For something that can’t be bottled, trademarked, or price-hiked for an exorbitant profit, walking has received remarkable publicity in recent years. From throngs of Fitbit wearers counting their steps to a growing awareness about walking’s benefits for mood and cognition, the benefits of this simple activity are gaining traction. In fact, according to Center for Disease Control estimates, over 150 million American adults partake in at least one 10-minute bout of walking each week, making it the most common form of aerobic activity in the nation.
But when it comes to weight loss, the effects of walking are less clear-cut. On one hand, any form of exercise should—all else being equal—contribute to the calorie deficit needed to shed pounds. Yet the actual energy expenditure from moderate intensity activities like walking tends to be low, and controlled trials suggest that aerobic exercise on its own isn’t an effective weight loss strategy for overweight and obese individuals. So, while reductions in blood pressure and other cardiometabolic risk factors might make it a worthy activity for health in general, it shouldn’t be assumed that walking alone translates to a leaner physique.
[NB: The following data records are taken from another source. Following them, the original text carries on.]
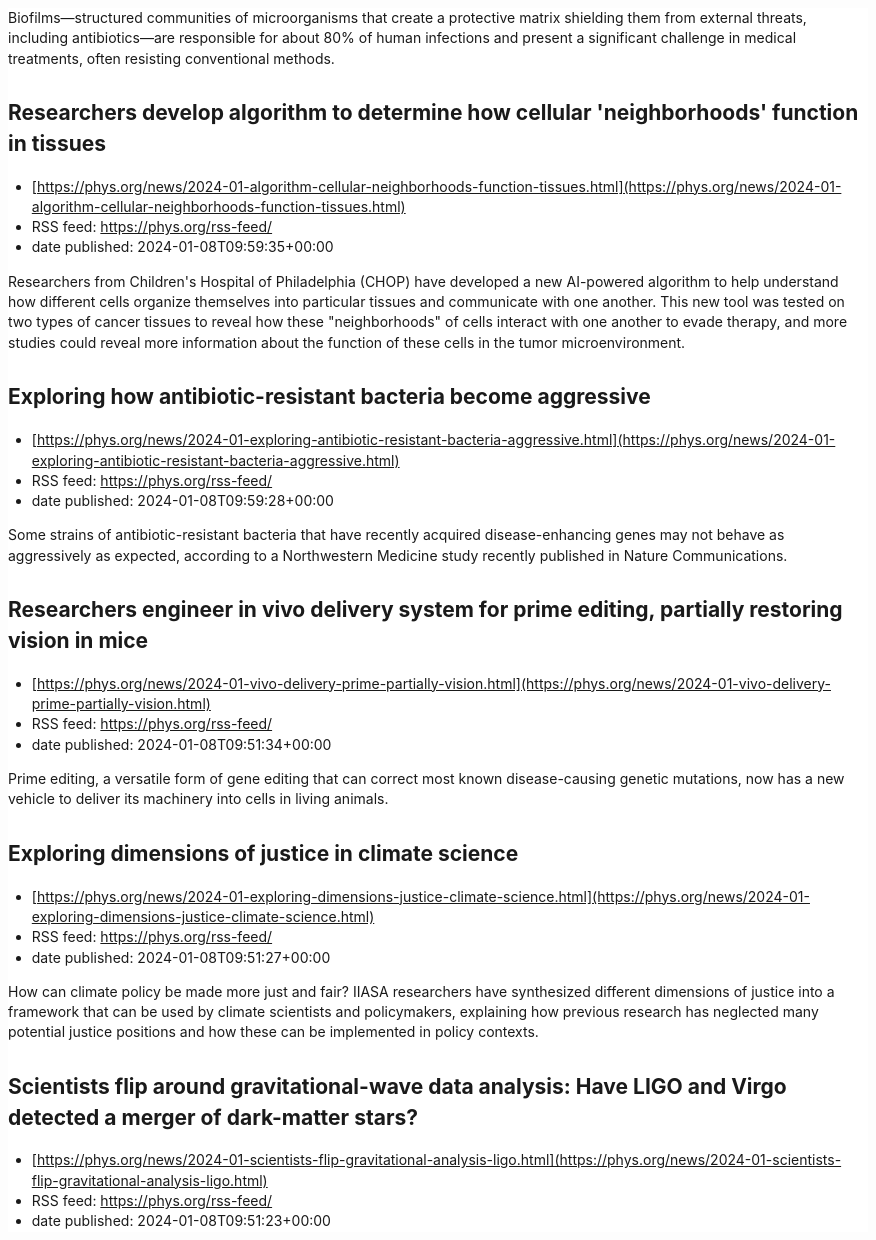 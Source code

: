 Biofilms—structured communities of microorganisms that create a protective matrix shielding them from external threats, including antibiotics—are responsible for about 80% of human infections and present a significant challenge in medical treatments, often resisting conventional methods.

## Researchers develop algorithm to determine how cellular 'neighborhoods' function in tissues
 - [https://phys.org/news/2024-01-algorithm-cellular-neighborhoods-function-tissues.html](https://phys.org/news/2024-01-algorithm-cellular-neighborhoods-function-tissues.html)
 - RSS feed: https://phys.org/rss-feed/
 - date published: 2024-01-08T09:59:35+00:00

Researchers from Children's Hospital of Philadelphia (CHOP) have developed a new AI-powered algorithm to help understand how different cells organize themselves into particular tissues and communicate with one another. This new tool was tested on two types of cancer tissues to reveal how these "neighborhoods" of cells interact with one another to evade therapy, and more studies could reveal more information about the function of these cells in the tumor microenvironment.

## Exploring how antibiotic-resistant bacteria become aggressive
 - [https://phys.org/news/2024-01-exploring-antibiotic-resistant-bacteria-aggressive.html](https://phys.org/news/2024-01-exploring-antibiotic-resistant-bacteria-aggressive.html)
 - RSS feed: https://phys.org/rss-feed/
 - date published: 2024-01-08T09:59:28+00:00

Some strains of antibiotic-resistant bacteria that have recently acquired disease-enhancing genes may not behave as aggressively as expected, according to a Northwestern Medicine study recently published in Nature Communications.

## Researchers engineer in vivo delivery system for prime editing, partially restoring vision in mice
 - [https://phys.org/news/2024-01-vivo-delivery-prime-partially-vision.html](https://phys.org/news/2024-01-vivo-delivery-prime-partially-vision.html)
 - RSS feed: https://phys.org/rss-feed/
 - date published: 2024-01-08T09:51:34+00:00

Prime editing, a versatile form of gene editing that can correct most known disease-causing genetic mutations, now has a new vehicle to deliver its machinery into cells in living animals.

## Exploring dimensions of justice in climate science
 - [https://phys.org/news/2024-01-exploring-dimensions-justice-climate-science.html](https://phys.org/news/2024-01-exploring-dimensions-justice-climate-science.html)
 - RSS feed: https://phys.org/rss-feed/
 - date published: 2024-01-08T09:51:27+00:00

How can climate policy be made more just and fair? IIASA researchers have synthesized different dimensions of justice into a framework that can be used by climate scientists and policymakers, explaining how previous research has neglected many potential justice positions and how these can be implemented in policy contexts.

## Scientists flip around gravitational-wave data analysis: Have LIGO and Virgo detected a merger of dark-matter stars?
 - [https://phys.org/news/2024-01-scientists-flip-gravitational-analysis-ligo.html](https://phys.org/news/2024-01-scientists-flip-gravitational-analysis-ligo.html)
 - RSS feed: https://phys.org/rss-feed/
 - date published: 2024-01-08T09:51:23+00:00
Despite disappointing results as a solo intervention, walking might still boost fat loss within the context of calorie restriction. A common problem among dieters is a decline in resting energy expenditure (REE), as shown in Figure 1. This decline can be attributed to two factors: a weight loss-induced decrease in lean tissue (which guzzles energy simply by existing), and a possible drop in the metabolic rate of major organs (which significantly impacts how much energy the body burns at rest). This results in reduced daily energy requirements, leading to slower—or stalled—weight loss that requires ever-steeper calorie reductions to maintain. High-intensity exercise has been shown to help preserve lean mass and offset decreases in REE, but isn’t always feasible for people with overweight or obesity due to orthopedic problems, increased injury risk, lower cardiovascular fitness, and poor compliance. That raises the question: could lower-intensity activity like walking accomplish the same thing in a more sustainable way?
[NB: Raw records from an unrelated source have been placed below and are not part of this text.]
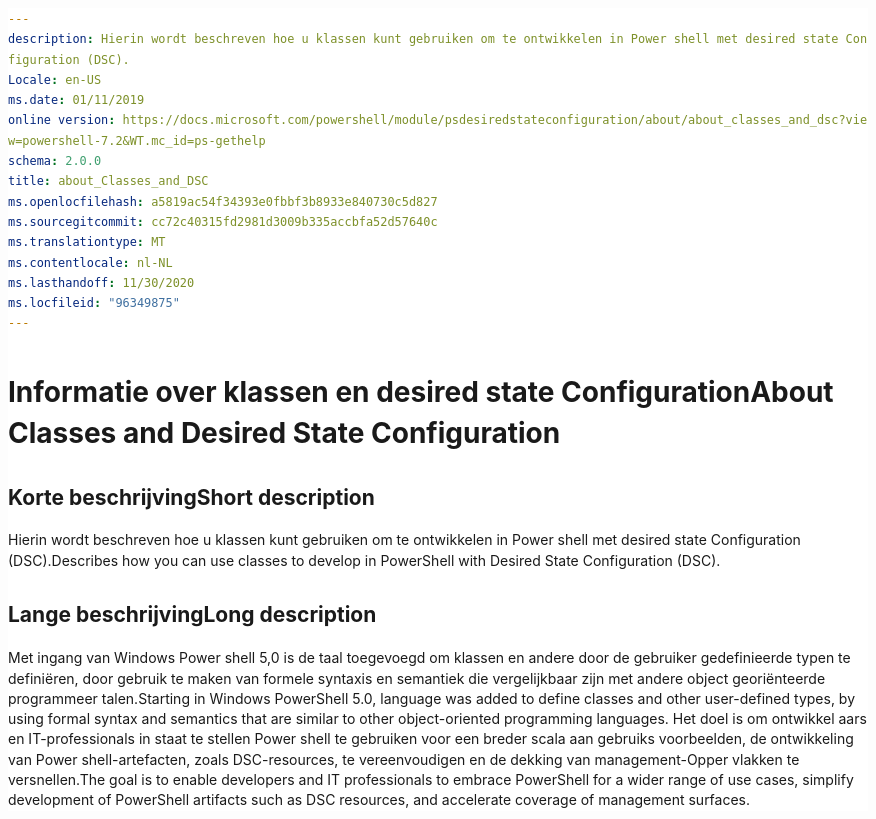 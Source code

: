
 ```yaml
---
description: Hierin wordt beschreven hoe u klassen kunt gebruiken om te ontwikkelen in Power shell met desired state Configuration (DSC).
Locale: en-US
ms.date: 01/11/2019
online version: https://docs.microsoft.com/powershell/module/psdesiredstateconfiguration/about/about_classes_and_dsc?view=powershell-7.2&WT.mc_id=ps-gethelp
schema: 2.0.0
title: about_Classes_and_DSC
ms.openlocfilehash: a5819ac54f34393e0fbbf3b8933e840730c5d827
ms.sourcegitcommit: cc72c40315fd2981d3009b335accbfa52d57640c
ms.translationtype: MT
ms.contentlocale: nl-NL
ms.lasthandoff: 11/30/2020
ms.locfileid: "96349875"
---
```

# <a name="about-classes-and-desired-state-configuration"></a><span data-ttu-id="0ac44-103">Informatie over klassen en desired state Configuration</span><span class="sxs-lookup"><span data-stu-id="0ac44-103">About Classes and Desired State Configuration</span></span>

## <a name="short-description"></a><span data-ttu-id="0ac44-104">Korte beschrijving</span><span class="sxs-lookup"><span data-stu-id="0ac44-104">Short description</span></span>

<span data-ttu-id="0ac44-105">Hierin wordt beschreven hoe u klassen kunt gebruiken om te ontwikkelen in Power shell met desired state Configuration (DSC).</span><span class="sxs-lookup"><span data-stu-id="0ac44-105">Describes how you can use classes to develop in PowerShell with Desired State Configuration (DSC).</span></span>

## <a name="long-description"></a><span data-ttu-id="0ac44-106">Lange beschrijving</span><span class="sxs-lookup"><span data-stu-id="0ac44-106">Long description</span></span>

<span data-ttu-id="0ac44-107">Met ingang van Windows Power shell 5,0 is de taal toegevoegd om klassen en andere door de gebruiker gedefinieerde typen te definiëren, door gebruik te maken van formele syntaxis en semantiek die vergelijkbaar zijn met andere object georiënteerde programmeer talen.</span><span class="sxs-lookup"><span data-stu-id="0ac44-107">Starting in Windows PowerShell 5.0, language was added to define classes and other user-defined types, by using formal syntax and semantics that are similar to other object-oriented programming languages.</span></span> <span data-ttu-id="0ac44-108">Het doel is om ontwikkel aars en IT-professionals in staat te stellen Power shell te gebruiken voor een breder scala aan gebruiks voorbeelden, de ontwikkeling van Power shell-artefacten, zoals DSC-resources, te vereenvoudigen en de dekking van management-Opper vlakken te versnellen.</span><span class="sxs-lookup"><span data-stu-id="0ac44-108">The goal is to enable developers and IT professionals to embrace PowerShell for a wider range of use cases, simplify development of PowerShell artifacts such as DSC resources, and accelerate coverage of management surfaces.</span></span>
Given the growing burden of obesity across the globe, understanding the nuances of fat loss is a goal that could benefit millions. And despite what seems like endless weight loss-related headlines bursting from media outlets every day, our understanding of how exercise interacts with diet in real-world settings still has room for improvement. The goal of the study at hand was to address this knowledge gap by testing whether adding a walking program to an energy-reduced diet could maintain REE, enhance fat loss, and improve body composition compared to dieting alone.
The impact of walking on weight loss has been underwhelming in exercise intervention studies, but little is known about its effect on REE and body composition in people consuming energy-reduced diets. If effective, walking may be a more feasible alternative to higher-intensity aerobic activity for dieters with obesity. The goal of this study was to determine whether combining a walking program with calorie restriction would prevent reductions in REE, enhance fat loss, and preserve lean tissue among people trying to lose weight.